_EXCERPTED RECORDS_.
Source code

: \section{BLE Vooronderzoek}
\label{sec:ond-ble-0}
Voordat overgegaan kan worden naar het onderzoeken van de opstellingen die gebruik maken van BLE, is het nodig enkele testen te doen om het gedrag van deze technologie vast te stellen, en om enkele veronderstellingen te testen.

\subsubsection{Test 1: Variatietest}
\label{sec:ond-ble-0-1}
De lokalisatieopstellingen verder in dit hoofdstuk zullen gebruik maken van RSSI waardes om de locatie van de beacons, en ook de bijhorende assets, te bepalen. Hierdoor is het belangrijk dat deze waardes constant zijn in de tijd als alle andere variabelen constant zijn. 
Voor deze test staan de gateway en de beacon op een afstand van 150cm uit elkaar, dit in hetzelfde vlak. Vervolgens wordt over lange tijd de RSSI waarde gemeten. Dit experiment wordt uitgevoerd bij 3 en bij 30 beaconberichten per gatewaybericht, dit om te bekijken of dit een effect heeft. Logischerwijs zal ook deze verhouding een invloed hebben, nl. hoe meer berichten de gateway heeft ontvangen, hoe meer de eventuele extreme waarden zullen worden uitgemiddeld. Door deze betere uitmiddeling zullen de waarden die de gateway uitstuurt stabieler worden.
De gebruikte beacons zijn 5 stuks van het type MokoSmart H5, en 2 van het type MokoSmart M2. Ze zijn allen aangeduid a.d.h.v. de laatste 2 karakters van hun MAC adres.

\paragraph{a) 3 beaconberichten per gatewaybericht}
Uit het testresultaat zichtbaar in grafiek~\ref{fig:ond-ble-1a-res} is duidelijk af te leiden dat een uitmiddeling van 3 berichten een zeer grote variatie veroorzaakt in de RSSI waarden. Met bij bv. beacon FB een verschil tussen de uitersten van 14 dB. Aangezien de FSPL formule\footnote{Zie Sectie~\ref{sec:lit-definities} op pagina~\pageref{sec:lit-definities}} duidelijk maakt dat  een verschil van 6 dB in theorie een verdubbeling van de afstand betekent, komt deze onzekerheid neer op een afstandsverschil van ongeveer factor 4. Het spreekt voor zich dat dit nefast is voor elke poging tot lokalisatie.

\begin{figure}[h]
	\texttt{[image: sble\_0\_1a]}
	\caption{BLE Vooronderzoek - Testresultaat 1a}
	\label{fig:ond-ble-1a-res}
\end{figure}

_YOUR TASK_. Retype every line of the listing exactly as it appears.

_OUTPUT OF THE EXERCISE_.
Source code

: \section{BLE Vooronderzoek}
\label{sec:ond-ble-0}
Voordat overgegaan kan worden naar het onderzoeken van de opstellingen die gebruik maken van BLE, is het nodig enkele testen te doen om het gedrag van deze technologie vast te stellen, en om enkele veronderstellingen te testen.

\subsubsection{Test 1: Variatietest}
\label{sec:ond-ble-0-1}
De lokalisatieopstellingen verder in dit hoofdstuk zullen gebruik maken van RSSI waardes om de locatie van de beacons, en ook de bijhorende assets, te bepalen. Hierdoor is het belangrijk dat deze waardes constant zijn in de tijd als alle andere variabelen constant zijn. 
Voor deze test staan de gateway en de beacon op een afstand van 150cm uit elkaar, dit in hetzelfde vlak. Vervolgens wordt over lange tijd de RSSI waarde gemeten. Dit experiment wordt uitgevoerd bij 3 en bij 30 beaconberichten per gatewaybericht, dit om te bekijken of dit een effect heeft. Logischerwijs zal ook deze verhouding een invloed hebben, nl. hoe meer berichten de gateway heeft ontvangen, hoe meer de eventuele extreme waarden zullen worden uitgemiddeld. Door deze betere uitmiddeling zullen de waarden die de gateway uitstuurt stabieler worden.
De gebruikte beacons zijn 5 stuks van het type MokoSmart H5, en 2 van het type MokoSmart M2. Ze zijn allen aangeduid a.d.h.v. de laatste 2 karakters van hun MAC adres.

\paragraph{a) 3 beaconberichten per gatewaybericht}
Uit het testresultaat zichtbaar in grafiek~\ref{fig:ond-ble-1a-res} is duidelijk af te leiden dat een uitmiddeling van 3 berichten een zeer grote variatie veroorzaakt in de RSSI waarden. Met bij bv. beacon FB een verschil tussen de uitersten van 14 dB. Aangezien de FSPL formule\footnote{Zie Sectie~\ref{sec:lit-definities} op pagina~\pageref{sec:lit-definities}} duidelijk maakt dat  een verschil van 6 dB in theorie een verdubbeling van de afstand betekent, komt deze onzekerheid neer op een afstandsverschil van ongeveer factor 4. Het spreekt voor zich dat dit nefast is voor elke poging tot lokalisatie.

\begin{figure}[h]
	\texttt{[image: sble\_0\_1a]}
	\caption{BLE Vooronderzoek - Testresultaat 1a}
	\label{fig:ond-ble-1a-res}
\end{figure}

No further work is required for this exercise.